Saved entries
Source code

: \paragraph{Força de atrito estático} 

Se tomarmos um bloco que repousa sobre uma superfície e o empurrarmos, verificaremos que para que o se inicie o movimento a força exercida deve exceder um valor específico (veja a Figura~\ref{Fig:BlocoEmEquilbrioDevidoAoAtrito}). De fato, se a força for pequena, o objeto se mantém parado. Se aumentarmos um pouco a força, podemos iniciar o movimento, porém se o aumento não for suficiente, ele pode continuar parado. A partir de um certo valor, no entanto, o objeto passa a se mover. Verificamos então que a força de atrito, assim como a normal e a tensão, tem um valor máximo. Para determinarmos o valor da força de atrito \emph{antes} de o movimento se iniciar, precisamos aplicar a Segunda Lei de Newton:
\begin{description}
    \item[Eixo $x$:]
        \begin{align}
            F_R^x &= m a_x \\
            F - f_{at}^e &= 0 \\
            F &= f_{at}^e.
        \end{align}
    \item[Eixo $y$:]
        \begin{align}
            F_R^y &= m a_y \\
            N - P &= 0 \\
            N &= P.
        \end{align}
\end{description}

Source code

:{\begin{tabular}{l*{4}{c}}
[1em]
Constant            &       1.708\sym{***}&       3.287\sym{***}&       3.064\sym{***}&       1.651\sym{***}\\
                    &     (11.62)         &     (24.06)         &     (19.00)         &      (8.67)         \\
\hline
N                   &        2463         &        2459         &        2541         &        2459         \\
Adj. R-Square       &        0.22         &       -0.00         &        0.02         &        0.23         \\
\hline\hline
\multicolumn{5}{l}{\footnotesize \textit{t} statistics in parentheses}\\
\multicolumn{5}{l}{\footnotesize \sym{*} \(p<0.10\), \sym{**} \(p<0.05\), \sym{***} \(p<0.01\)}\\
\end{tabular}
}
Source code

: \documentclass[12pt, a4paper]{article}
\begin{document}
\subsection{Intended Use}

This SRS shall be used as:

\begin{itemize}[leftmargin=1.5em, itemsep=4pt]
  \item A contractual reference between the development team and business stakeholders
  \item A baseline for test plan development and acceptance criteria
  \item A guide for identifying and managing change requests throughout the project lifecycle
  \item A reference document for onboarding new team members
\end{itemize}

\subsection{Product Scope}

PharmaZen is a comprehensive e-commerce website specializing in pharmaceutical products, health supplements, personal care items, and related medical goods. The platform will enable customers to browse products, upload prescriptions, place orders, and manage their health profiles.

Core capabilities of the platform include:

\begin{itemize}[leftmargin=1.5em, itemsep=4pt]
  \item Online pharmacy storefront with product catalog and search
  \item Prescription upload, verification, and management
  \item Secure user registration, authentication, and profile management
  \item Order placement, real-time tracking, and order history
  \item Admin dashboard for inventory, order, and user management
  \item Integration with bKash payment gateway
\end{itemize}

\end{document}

EXERCISE GOAL: All records must be transcribed exactly, with none left out.

ANSWER:
Source code

: \paragraph{Força de atrito estático} 

Se tomarmos um bloco que repousa sobre uma superfície e o empurrarmos, verificaremos que para que o se inicie o movimento a força exercida deve exceder um valor específico (veja a Figura~\ref{Fig:BlocoEmEquilbrioDevidoAoAtrito}). De fato, se a força for pequena, o objeto se mantém parado. Se aumentarmos um pouco a força, podemos iniciar o movimento, porém se o aumento não for suficiente, ele pode continuar parado. A partir de um certo valor, no entanto, o objeto passa a se mover. Verificamos então que a força de atrito, assim como a normal e a tensão, tem um valor máximo. Para determinarmos o valor da força de atrito \emph{antes} de o movimento se iniciar, precisamos aplicar a Segunda Lei de Newton:
\begin{description}
    \item[Eixo $x$:]
        \begin{align}
            F_R^x &= m a_x \\
            F - f_{at}^e &= 0 \\
            F &= f_{at}^e.
        \end{align}
    \item[Eixo $y$:]
        \begin{align}
            F_R^y &= m a_y \\
            N - P &= 0 \\
            N &= P.
        \end{align}
\end{description}

Source code

:{\begin{tabular}{l*{4}{c}}
[1em]
Constant            &       1.708\sym{***}&       3.287\sym{***}&       3.064\sym{***}&       1.651\sym{***}\\
                    &     (11.62)         &     (24.06)         &     (19.00)         &      (8.67)         \\
\hline
N                   &        2463         &        2459         &        2541         &        2459         \\
Adj. R-Square       &        0.22         &       -0.00         &        0.02         &        0.23         \\
\hline\hline
\multicolumn{5}{l}{\footnotesize \textit{t} statistics in parentheses}\\
\multicolumn{5}{l}{\footnotesize \sym{*} \(p<0.10\), \sym{**} \(p<0.05\), \sym{***} \(p<0.01\)}\\
\end{tabular}
}
Source code

: \documentclass[12pt, a4paper]{article}
\begin{document}
\subsection{Intended Use}

This SRS shall be used as:

\begin{itemize}[leftmargin=1.5em, itemsep=4pt]
  \item A contractual reference between the development team and business stakeholders
  \item A baseline for test plan development and acceptance criteria
  \item A guide for identifying and managing change requests throughout the project lifecycle
  \item A reference document for onboarding new team members
\end{itemize}

\subsection{Product Scope}

PharmaZen is a comprehensive e-commerce website specializing in pharmaceutical products, health supplements, personal care items, and related medical goods. The platform will enable customers to browse products, upload prescriptions, place orders, and manage their health profiles.

Core capabilities of the platform include:

\begin{itemize}[leftmargin=1.5em, itemsep=4pt]
  \item Online pharmacy storefront with product catalog and search
  \item Prescription upload, verification, and management
  \item Secure user registration, authentication, and profile management
  \item Order placement, real-time tracking, and order history
  \item Admin dashboard for inventory, order, and user management
  \item Integration with bKash payment gateway
\end{itemize}

\end{document}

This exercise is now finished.